1. Easton EC90 Equipe SLX Failure : Props to velonut for this interesting image. Our protagonist was attempting some innocent cyclocross gleefully on his single speed, and then boom came the anti climax. His Easton EC90 SLX handlebar (touted as the "stiffest, lightest carbon handlebar possibly available") made of Easton's carbon nanotube technology apparently just couldn't take the heavy duty riding imposed on it and breathed its last with a snap.

This is the same bar that Bike Radar calls "as tough as it gets", and supplements with the often heard "they're more likely to resist failure than other carbon bars in the event of an accident". Sure, but we here at Cozy Beehive take everything with two grains of salt.

Notice that the fork has an "anatomic" design, and that it broke not at the stem interface (a common site for failures) but closer to where that first bend occurs.

I can see a cx rider pulling up on the handlebars alternatively with a good amount of force as he shoots uphill, not only to give him an extra momentum but also to maintain that front wheel in a straight line on mud and grass (atleast this is what I would do). Add to this the beating the bar takes when mounting and dismounting the bike to get over obstacles and impacts due to crash.

I couldn't tell you in which direction the carbon fiber plies were laid in that section, but could it be that they were placed in a way not anticipating the directions of actual riding forces?

I can't really tell that either, but my two cents on this topic again is that it is better to err on the side of caution, and save your pockets by not taking your uber light carbon fiber parts to a cyclocross race.
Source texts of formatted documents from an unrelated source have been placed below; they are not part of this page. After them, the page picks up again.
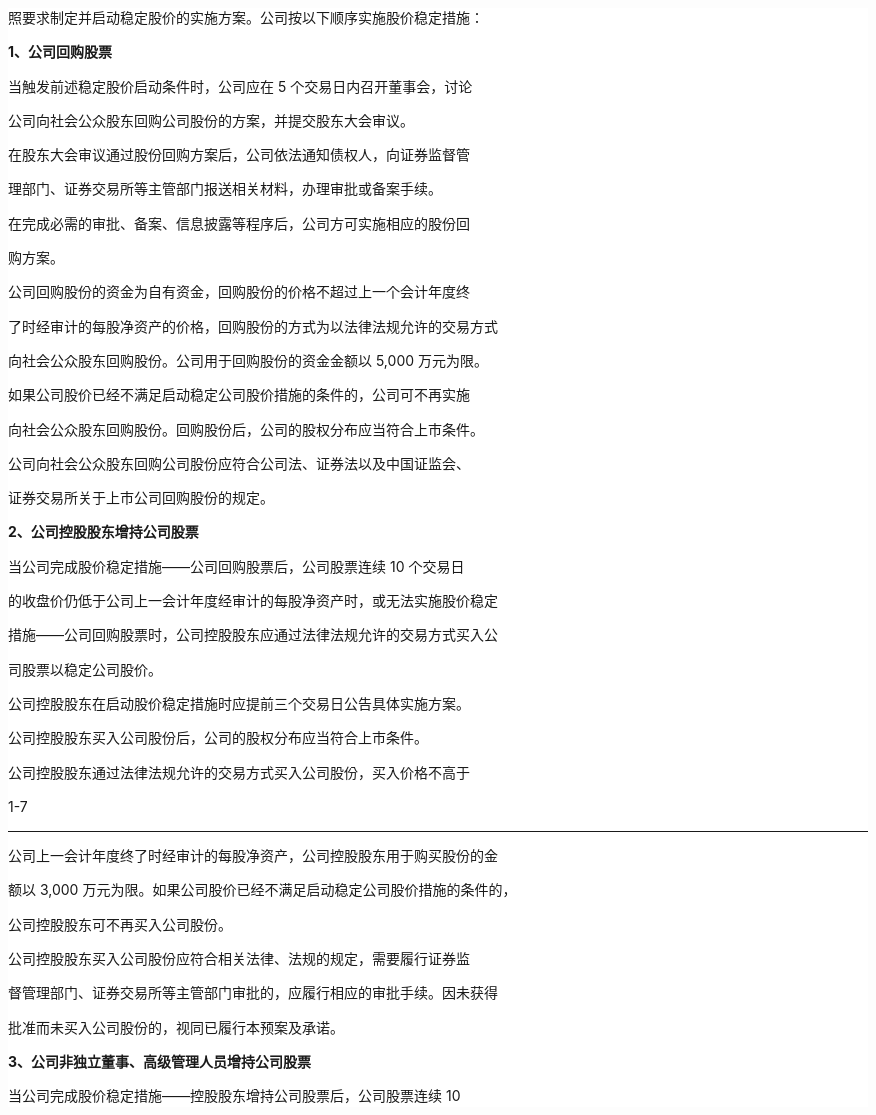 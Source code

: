 照要求制定并启动稳定股价的实施方案。公司按以下顺序实施股价稳定措施：

**1、公司回购股票**

当触发前述稳定股价启动条件时，公司应在 5 个交易日内召开董事会，讨论

公司向社会公众股东回购公司股份的方案，并提交股东大会审议。

在股东大会审议通过股份回购方案后，公司依法通知债权人，向证券监督管

理部门、证券交易所等主管部门报送相关材料，办理审批或备案手续。

在完成必需的审批、备案、信息披露等程序后，公司方可实施相应的股份回

购方案。

公司回购股份的资金为自有资金，回购股份的价格不超过上一个会计年度终

了时经审计的每股净资产的价格，回购股份的方式为以法律法规允许的交易方式

向社会公众股东回购股份。公司用于回购股份的资金金额以 5,000 万元为限。

如果公司股价已经不满足启动稳定公司股价措施的条件的，公司可不再实施

向社会公众股东回购股份。回购股份后，公司的股权分布应当符合上市条件。

公司向社会公众股东回购公司股份应符合公司法、证券法以及中国证监会、

证券交易所关于上市公司回购股份的规定。

**2、公司控股股东增持公司股票**

当公司完成股价稳定措施——公司回购股票后，公司股票连续 10 个交易日

的收盘价仍低于公司上一会计年度经审计的每股净资产时，或无法实施股价稳定

措施——公司回购股票时，公司控股股东应通过法律法规允许的交易方式买入公

司股票以稳定公司股价。

公司控股股东在启动股价稳定措施时应提前三个交易日公告具体实施方案。

公司控股股东买入公司股份后，公司的股权分布应当符合上市条件。

公司控股股东通过法律法规允许的交易方式买入公司股份，买入价格不高于

1-7


-----

公司上一会计年度终了时经审计的每股净资产，公司控股股东用于购买股份的金

额以 3,000 万元为限。如果公司股价已经不满足启动稳定公司股价措施的条件的，

公司控股股东可不再买入公司股份。

公司控股股东买入公司股份应符合相关法律、法规的规定，需要履行证券监

督管理部门、证券交易所等主管部门审批的，应履行相应的审批手续。因未获得

批准而未买入公司股份的，视同已履行本预案及承诺。

**3、公司非独立董事、高级管理人员增持公司股票**

当公司完成股价稳定措施——控股股东增持公司股票后，公司股票连续 10
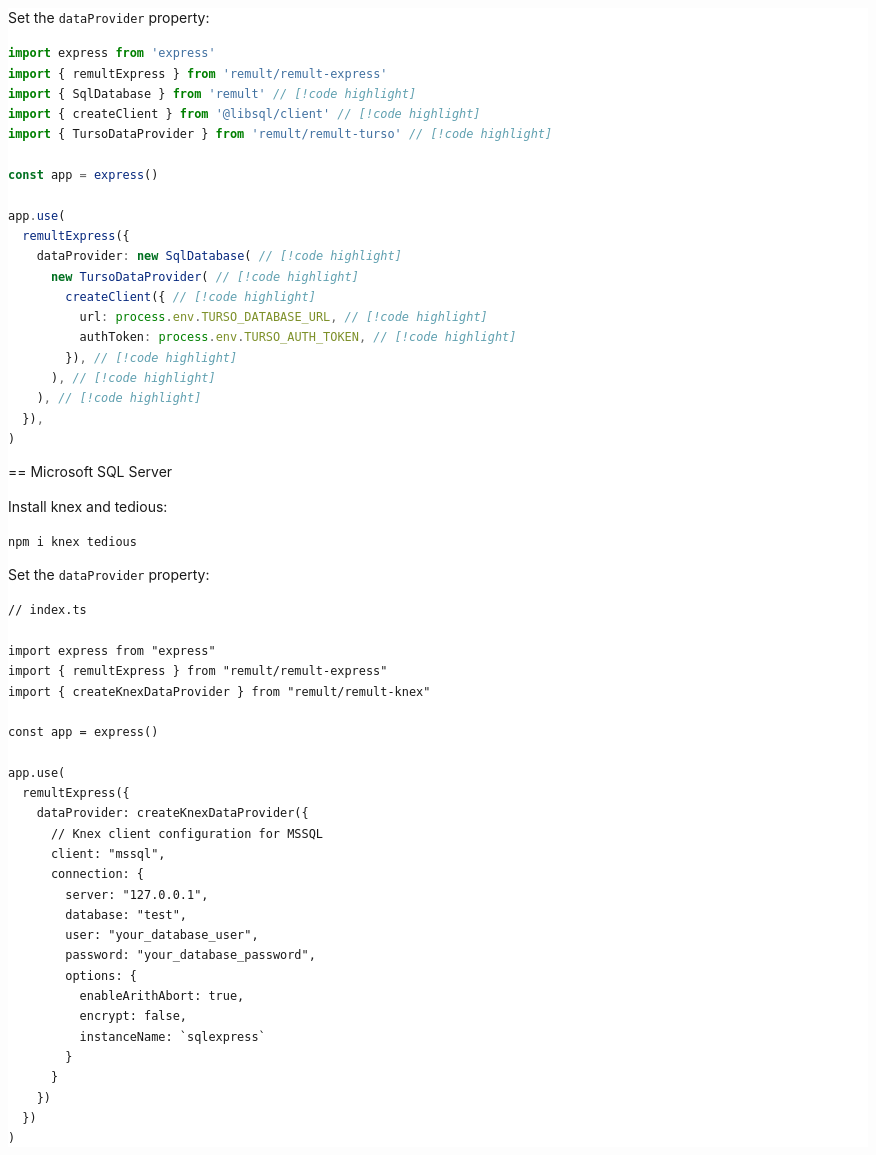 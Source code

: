 Set the `dataProvider` property:


```ts
import express from 'express'
import { remultExpress } from 'remult/remult-express'
import { SqlDatabase } from 'remult' // [!code highlight]
import { createClient } from '@libsql/client' // [!code highlight]
import { TursoDataProvider } from 'remult/remult-turso' // [!code highlight]

const app = express()

app.use(
  remultExpress({
    dataProvider: new SqlDatabase( // [!code highlight]
      new TursoDataProvider( // [!code highlight]
        createClient({ // [!code highlight]
          url: process.env.TURSO_DATABASE_URL, // [!code highlight]
          authToken: process.env.TURSO_AUTH_TOKEN, // [!code highlight]
        }), // [!code highlight]
      ), // [!code highlight]
    ), // [!code highlight]
  }),
)
```


== Microsoft SQL Server

Install knex and tedious:

```sh
npm i knex tedious
```

Set the `dataProvider` property:

```ts{5,11-25}
// index.ts

import express from "express"
import { remultExpress } from "remult/remult-express"
import { createKnexDataProvider } from "remult/remult-knex"

const app = express()

app.use(
  remultExpress({
    dataProvider: createKnexDataProvider({
      // Knex client configuration for MSSQL
      client: "mssql",
      connection: {
        server: "127.0.0.1",
        database: "test",
        user: "your_database_user",
        password: "your_database_password",
        options: {
          enableArithAbort: true,
          encrypt: false,
          instanceName: `sqlexpress`
        }
      }
    })
  })
)
```
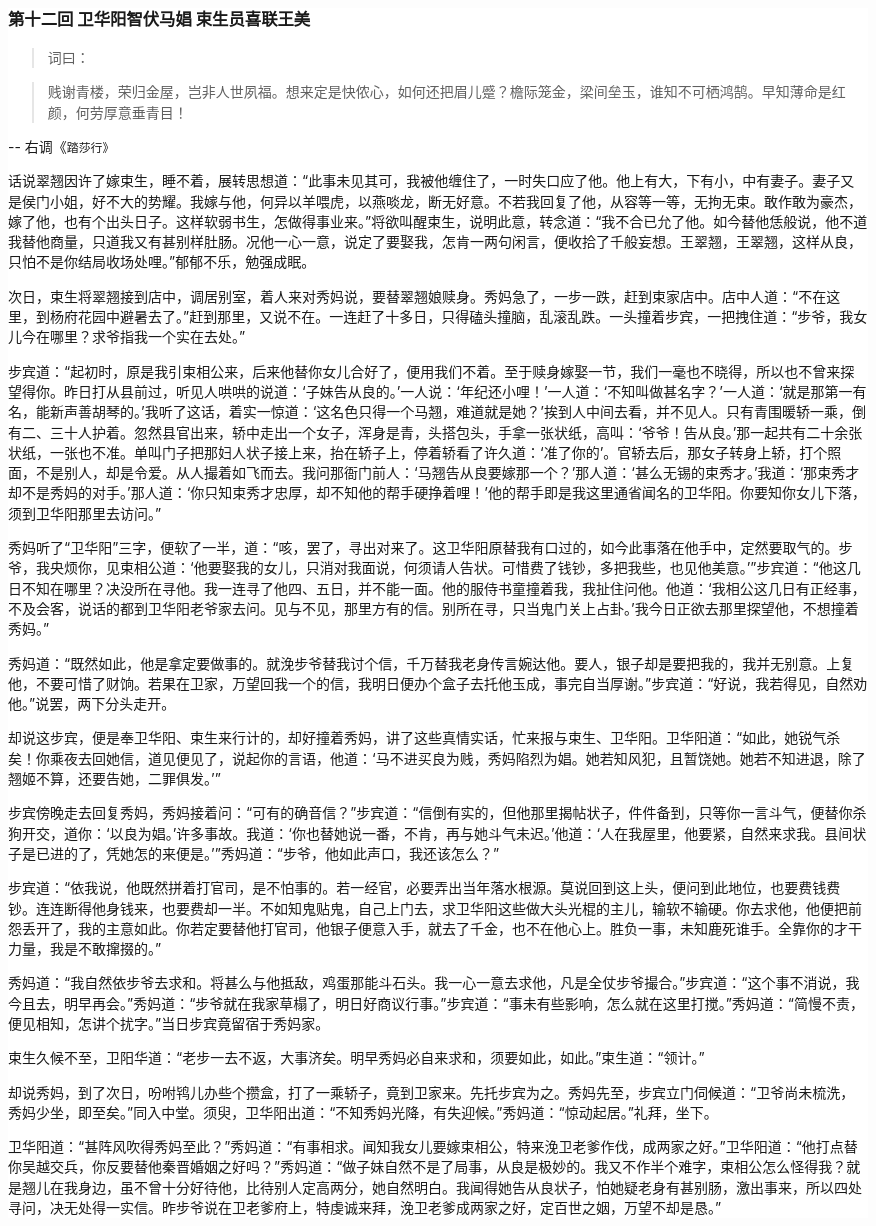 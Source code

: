 <script type="text/javascript">
    var head = document.getElementsByTagName('head')[0];
    cssURL = '/public/article_1.css';
    linkTag = document.createElement('link');
    linkTag.href = cssURL;
    linkTag.setAttribute('type','text/css');
    linkTag.setAttribute('rel','stylesheet');
    head.appendChild(linkTag);
</script>
### 第十二回  卫华阳智伏马娼  束生员喜联王美 

> 词曰：

> 贱谢青楼，荣归金屋，岂非人世夙福。想来定是快侬心，如何还把眉儿蹙？檐际笼金，梁间垒玉，谁知不可栖鸿鹄。早知薄命是红颜，何劳厚意垂青目！

-- 右调《`踏莎行》`

话说翠翘因许了嫁束生，睡不着，展转思想道：“此事未见其可，我被他缠住了，一时失口应了他。他上有大，下有小，中有妻子。妻子又是侯门小姐，好不大的势耀。我嫁与他，何异以羊喂虎，以燕啖龙，断无好意。不若我回复了他，从容等一等，无拘无束。敢作敢为豪杰，嫁了他，也有个出头日子。这样软弱书生，怎做得事业来。”将欲叫醒束生，说明此意，转念道：“我不合已允了他。如今替他恁般说，他不道我替他商量，只道我又有甚别样肚肠。况他一心一意，说定了要娶我，怎肯一两句闲言，便收拾了千般妄想。王翠翘，王翠翘，这样从良，只怕不是你结局收场处哩。”郁郁不乐，勉强成眠。

次日，束生将翠翘接到店中，调居别室，着人来对秀妈说，要替翠翘娘赎身。秀妈急了，一步一跌，赶到束家店中。店中人道：“不在这里，到杨府花园中避暑去了。”赶到那里，又说不在。一连赶了十多日，只得磕头撞脑，乱滚乱跌。一头撞着步宾，一把拽住道：“步爷，我女儿今在哪里？求爷指我一个实在去处。”

步宾道：“起初时，原是我引束相公来，后来他替你女儿合好了，便用我们不着。至于赎身嫁娶一节，我们一毫也不晓得，所以也不曾来探望得你。昨日打从县前过，听见人哄哄的说道：‘子妹告从良的。’一人说：‘年纪还小哩！’一人道：‘不知叫做甚名字？’一人道：‘就是那第一有名，能新声善胡琴的。’我听了这话，着实一惊道：‘这名色只得一个马翘，难道就是她？’挨到人中间去看，并不见人。只有青围暖轿一乘，倒有二、三十人护着。忽然县官出来，轿中走出一个女子，浑身是青，头搭包头，手拿一张状纸，高叫：‘爷爷！告从良。’那一起共有二十余张状纸，一张也不准。单叫门子把那妇人状子接上来，抬在轿子上，停着轿看了许久道：‘准了你的’。官轿去后，那女子转身上轿，打个照面，不是别人，却是令爱。从人撮着如飞而去。我问那衙门前人：‘马翘告从良要嫁那一个？’那人道：‘甚么无锡的束秀才。’我道：‘那束秀才却不是秀妈的对手。’那人道：‘你只知束秀才忠厚，却不知他的帮手硬挣着哩！’他的帮手即是我这里通省闻名的卫华阳。你要知你女儿下落，须到卫华阳那里去访问。”

秀妈听了“卫华阳”三字，便软了一半，道：“咳，罢了，寻出对来了。这卫华阳原替我有口过的，如今此事落在他手中，定然要取气的。步爷，我央烦你，见束相公道：‘他要娶我的女儿，只消对我面说，何须请人告状。可惜费了钱钞，多把我些，也见他美意。’”步宾道：“他这几日不知在哪里？决没所在寻他。我一连寻了他四、五日，并不能一面。他的服侍书童撞着我，我扯住问他。他道：‘我相公这几日有正经事，不及会客，说话的都到卫华阳老爷家去问。见与不见，那里方有的信。别所在寻，只当鬼门关上占卦。’我今日正欲去那里探望他，不想撞着秀妈。”

秀妈道：“既然如此，他是拿定要做事的。就浼步爷替我讨个信，千万替我老身传言婉达他。要人，银子却是要把我的，我并无别意。上复他，不要可惜了财饷。若果在卫家，万望回我一个的信，我明日便办个盒子去托他玉成，事完自当厚谢。”步宾道：“好说，我若得见，自然劝他。”说罢，两下分头走开。

却说这步宾，便是奉卫华阳、束生来行计的，却好撞着秀妈，讲了这些真情实话，忙来报与束生、卫华阳。卫华阳道：“如此，她锐气杀矣！你乘夜去回她信，道见便见了，说起你的言语，他道：‘马不进买良为贱，秀妈陷烈为娼。她若知风犯，且暂饶她。她若不知进退，除了翘姬不算，还要告她，二罪俱发。’”

步宾傍晚走去回复秀妈，秀妈接着问：“可有的确音信？”步宾道：“信倒有实的，但他那里揭帖状子，件件备到，只等你一言斗气，便替你杀狗开交，道你：‘以良为娼。’许多事故。我道：‘你也替她说一番，不肯，再与她斗气未迟。’他道：‘人在我屋里，他要紧，自然来求我。县间状子是已进的了，凭她怎的来便是。’”秀妈道：“步爷，他如此声口，我还该怎么？”

步宾道：“依我说，他既然拼着打官司，是不怕事的。若一经官，必要弄出当年落水根源。莫说回到这上头，便问到此地位，也要费钱费钞。连连断得他身钱来，也要费却一半。不如知鬼贴鬼，自己上门去，求卫华阳这些做大头光棍的主儿，输软不输硬。你去求他，他便把前怨丢开了，我的主意如此。你若定要替他打官司，他银子便意入手，就去了千金，也不在他心上。胜负一事，未知鹿死谁手。全靠你的才干力量，我是不敢撺掇的。”

秀妈道：“我自然依步爷去求和。将甚么与他抵敌，鸡蛋那能斗石头。我一心一意去求他，凡是全仗步爷撮合。”步宾道：“这个事不消说，我今且去，明早再会。”秀妈道：“步爷就在我家草榻了，明日好商议行事。”步宾道：“事未有些影响，怎么就在这里打搅。”秀妈道：“简慢不责，便见相知，怎讲个扰字。”当日步宾竟留宿于秀妈家。

束生久候不至，卫阳华道：“老步一去不返，大事济矣。明早秀妈必自来求和，须要如此，如此。”束生道：“领计。”

却说秀妈，到了次日，吩咐鸨儿办些个攒盒，打了一乘轿子，竟到卫家来。先托步宾为之。秀妈先至，步宾立门伺候道：“卫爷尚未梳洗，秀妈少坐，即至矣。”同入中堂。须臾，卫华阳出道：“不知秀妈光降，有失迎候。”秀妈道：“惊动起居。”礼拜，坐下。

卫华阳道：“甚阵风吹得秀妈至此？”秀妈道：“有事相求。闻知我女儿要嫁束相公，特来浼卫老爹作伐，成两家之好。”卫华阳道：“他打点替你吴越交兵，你反要替他秦晋婚姻之好吗？”秀妈道：“做子妹自然不是了局事，从良是极妙的。我又不作半个难字，束相公怎么怪得我？就是翘儿在我身边，虽不曾十分好待他，比待别人定高两分，她自然明白。我闻得她告从良状子，怕她疑老身有甚别肠，激出事来，所以四处寻问，决无处得一实信。昨步爷说在卫老爹府上，特虔诚来拜，浼卫老爹成两家之好，定百世之姻，万望不却是恳。”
Isotropic materials such as aluminum stand a better chance for this application. [See Isotropic vs Anisotropic Properties]

Remember the Ax Lightness Daedalus seatpost failure we saw last month? Yeah, same deal here.

2. MIT Professor Investigates Fork Failure : This month's issue of the Design News magazine had an interesting one page article on failed fork forensics. Ken Russel, Professor Emeritus of Metallurgy and Nuclear engineering at MIT, was consulted on an investigation into the detachment of a front fork on child's bike (jeez!). The kid took a nasty header and crashed his face onto the pavement.

Mr. Russell found that the mild steel fork and steerer tube were arc welded in a bizarrely incomplete fashion. Instead of anticipating a good weld all around the tube, just two flimsy tack welds were actually observed!

Click to Zoom

This just goes onto to show why you must look into buying a quality product for someone, especially if that someone is your own kid. The take home message from encountering bicycle failures is this - Don't keep your mouth shut. Speak up and complain about it. You deserve your compensation and respect. Chances are, it will never happen again, even to someone else.


Phil said...

Sometimes, I'm terribly ashamed of the bicycle industry. Everyone talks about how we should get our roads safer for cycling. You know what, first get the bikes we ride safer to use!

Anonymous said...

Why does it seem to me as if the fragile fork case has Walmart written all over it?

Anonymous said...

I don't think it's a problem with carbon fibre itself but rather with using wrong tool for the job, while being obsessed with low weight.
There are plenty of carbon components used in MTBs e.g. Easton Monkey DH at 225g and failures out of blue are extremaly rare.

bikerman said...

It's cyclocross, a sport posing many risks to bike and self.
Stuff breaks, especially if you are chasing the lightweight dream pedaling WFO.
On most occasions metal bends, plastic breaks and crashing is a given. Buy your cross rig and parts keeping this in mind.

Note the clump of ground on the pedal/crank arm in the picture, I bet the wheels really came off the bus in this wreck.